Extract the lines up to and including the one that contains "<li>The master device", starting with the first line of the entries below, and omit the pictures.

§ **STORED DATA**:

==================================================

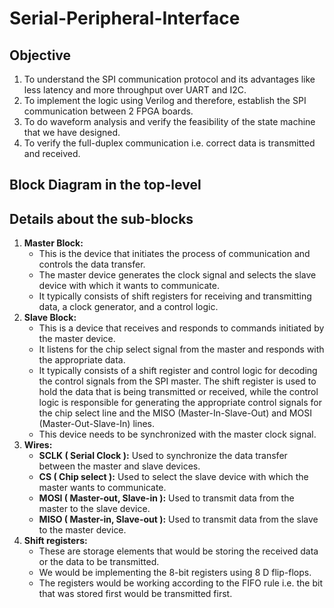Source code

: # Serial-Peripheral-Interface
## Objective
1. To understand the SPI communication protocol and its advantages like less latency and more throughput over UART and I2C.
2. To implement the logic using Verilog and therefore, establish the SPI communication between 2 FPGA boards.
3. To do waveform analysis and verify the feasibility of the state machine that we have designed.
4. To verify the full-duplex communication i.e. correct data is transmitted and received.

## Block Diagram in the top-level
## Details about the sub-blocks
<ol>
  <li> <b>Master Block:</b>
<ul>
  <li>This is the device that initiates the process of communication and controls the data transfer.
  <li>The master device generates the clock signal and selects the slave device with which it wants to communicate.
  <li>It typically consists of shift registers for receiving and transmitting data, a clock generator, and a control logic.
</ul>
  <li> <b>Slave Block:</b>
<ul>
<li>This is a device that receives and responds to commands initiated by the master device. 
<li>It listens for the chip select signal from the master and responds with the appropriate data. 
<li>It typically consists of a shift register and control logic for decoding the control signals from the SPI master. The shift register is used to hold the data that is being transmitted or received, while the control logic is responsible for generating the appropriate control signals for the chip select line and the MISO (Master-In-Slave-Out) and MOSI (Master-Out-Slave-In) lines.
<li>This device needs to be synchronized with the master clock signal.
  </ul>
  <li> <b>Wires:</b>
<ul>
  <li> <b> SCLK ( Serial Clock ):</b> Used to synchronize the data transfer between the master and slave devices.
  <li> <b> CS ( Chip select ):</b> Used to select the slave device with which the master wants to communicate.
  <li> <b> MOSI ( Master-out, Slave-in ):</b> Used to transmit data from the master to the slave device.
  <li> <b> MISO ( Master-in, Slave-out ):</b> Used to transmit data from the slave to the master device.
  </ul>
  <li> <b>Shift registers:</b>
<ul>
  <li> These are storage elements that would be storing the received data or the data to be transmitted.
  <li> We would be implementing the 8-bit registers using 8 D flip-flops.
  <li> The registers would be working according to the FIFO rule i.e. the bit that was stored first would be transmitted first.
  </ul>
  </ol>
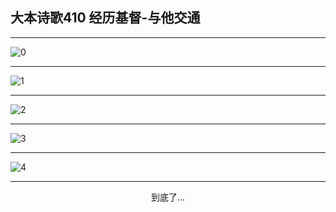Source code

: 
## 大本诗歌410 经历基督-与他交通
        
<div id="aplayer0"></div>

---

<img alt="0" data-original="https://cdn.jsdelivr.net/gh/k34869/shi/data/d0410/0">

---

<img alt="1" data-original="https://cdn.jsdelivr.net/gh/k34869/shi/data/d0410/1">

---

<img alt="2" data-original="https://cdn.jsdelivr.net/gh/k34869/shi/data/d0410/2">

---

<img alt="3" data-original="https://cdn.jsdelivr.net/gh/k34869/shi/data/d0410/3">

---

<img alt="4" data-original="https://cdn.jsdelivr.net/gh/k34869/shi/data/d0410/4">

---

<p style="text-align: center">到底了...</p>

<script src="/js/dist-view.js"></script>

<script>
MAIN.id = 'd0410';
        
const ap0 = new APlayer({
    container: document.getElementById('aplayer0'),
    volume: 1,
    loop: 'none',
    preload: 'none',
    audio: [{
        name: '大本诗歌410.mp3',
        artist: '大本诗歌',
        url: 'https://res.wx.qq.com/voice/getvoice?mediaid=MzI0NTk3MDM5M18yMjQ3NDkyNTM5',
        cover: '/favicon'
    }]
});
</script>
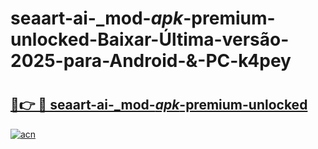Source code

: # seaart-ai-_mod-_apk_-premium-unlocked-Baixar-Última-versão-2025-para-Android-&-PC-k4pey

# <h2><a href="https://vtu27y.esa.edu.pl?src=seaart-ai-_mod-_apk_-premium-unlocked&ref=k4pey">🔗👉 🔴 seaart-ai-_mod-_apk_-premium-unlocked</a></h2>

[![acn](https://github.com/user-attachments/assets/0f9c940e-d8b0-45ae-aac7-cd30a18b3e1c)](https://vtu27y.esa.edu.pl?src=seaart-ai-_mod-_apk_-premium-unlocked&ref=k4pey)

==================================================

§ **EXERCISE ANSWER**:
Source code

: # Serial-Peripheral-Interface
## Objective
1. To understand the SPI communication protocol and its advantages like less latency and more throughput over UART and I2C.
2. To implement the logic using Verilog and therefore, establish the SPI communication between 2 FPGA boards.
3. To do waveform analysis and verify the feasibility of the state machine that we have designed.
4. To verify the full-duplex communication i.e. correct data is transmitted and received.

## Block Diagram in the top-level
## Details about the sub-blocks
<ol>
  <li> <b>Master Block:</b>
<ul>
  <li>This is the device that initiates the process of communication and controls the data transfer.
  <li>The master device generates the clock signal and selects the slave device with which it wants to communicate.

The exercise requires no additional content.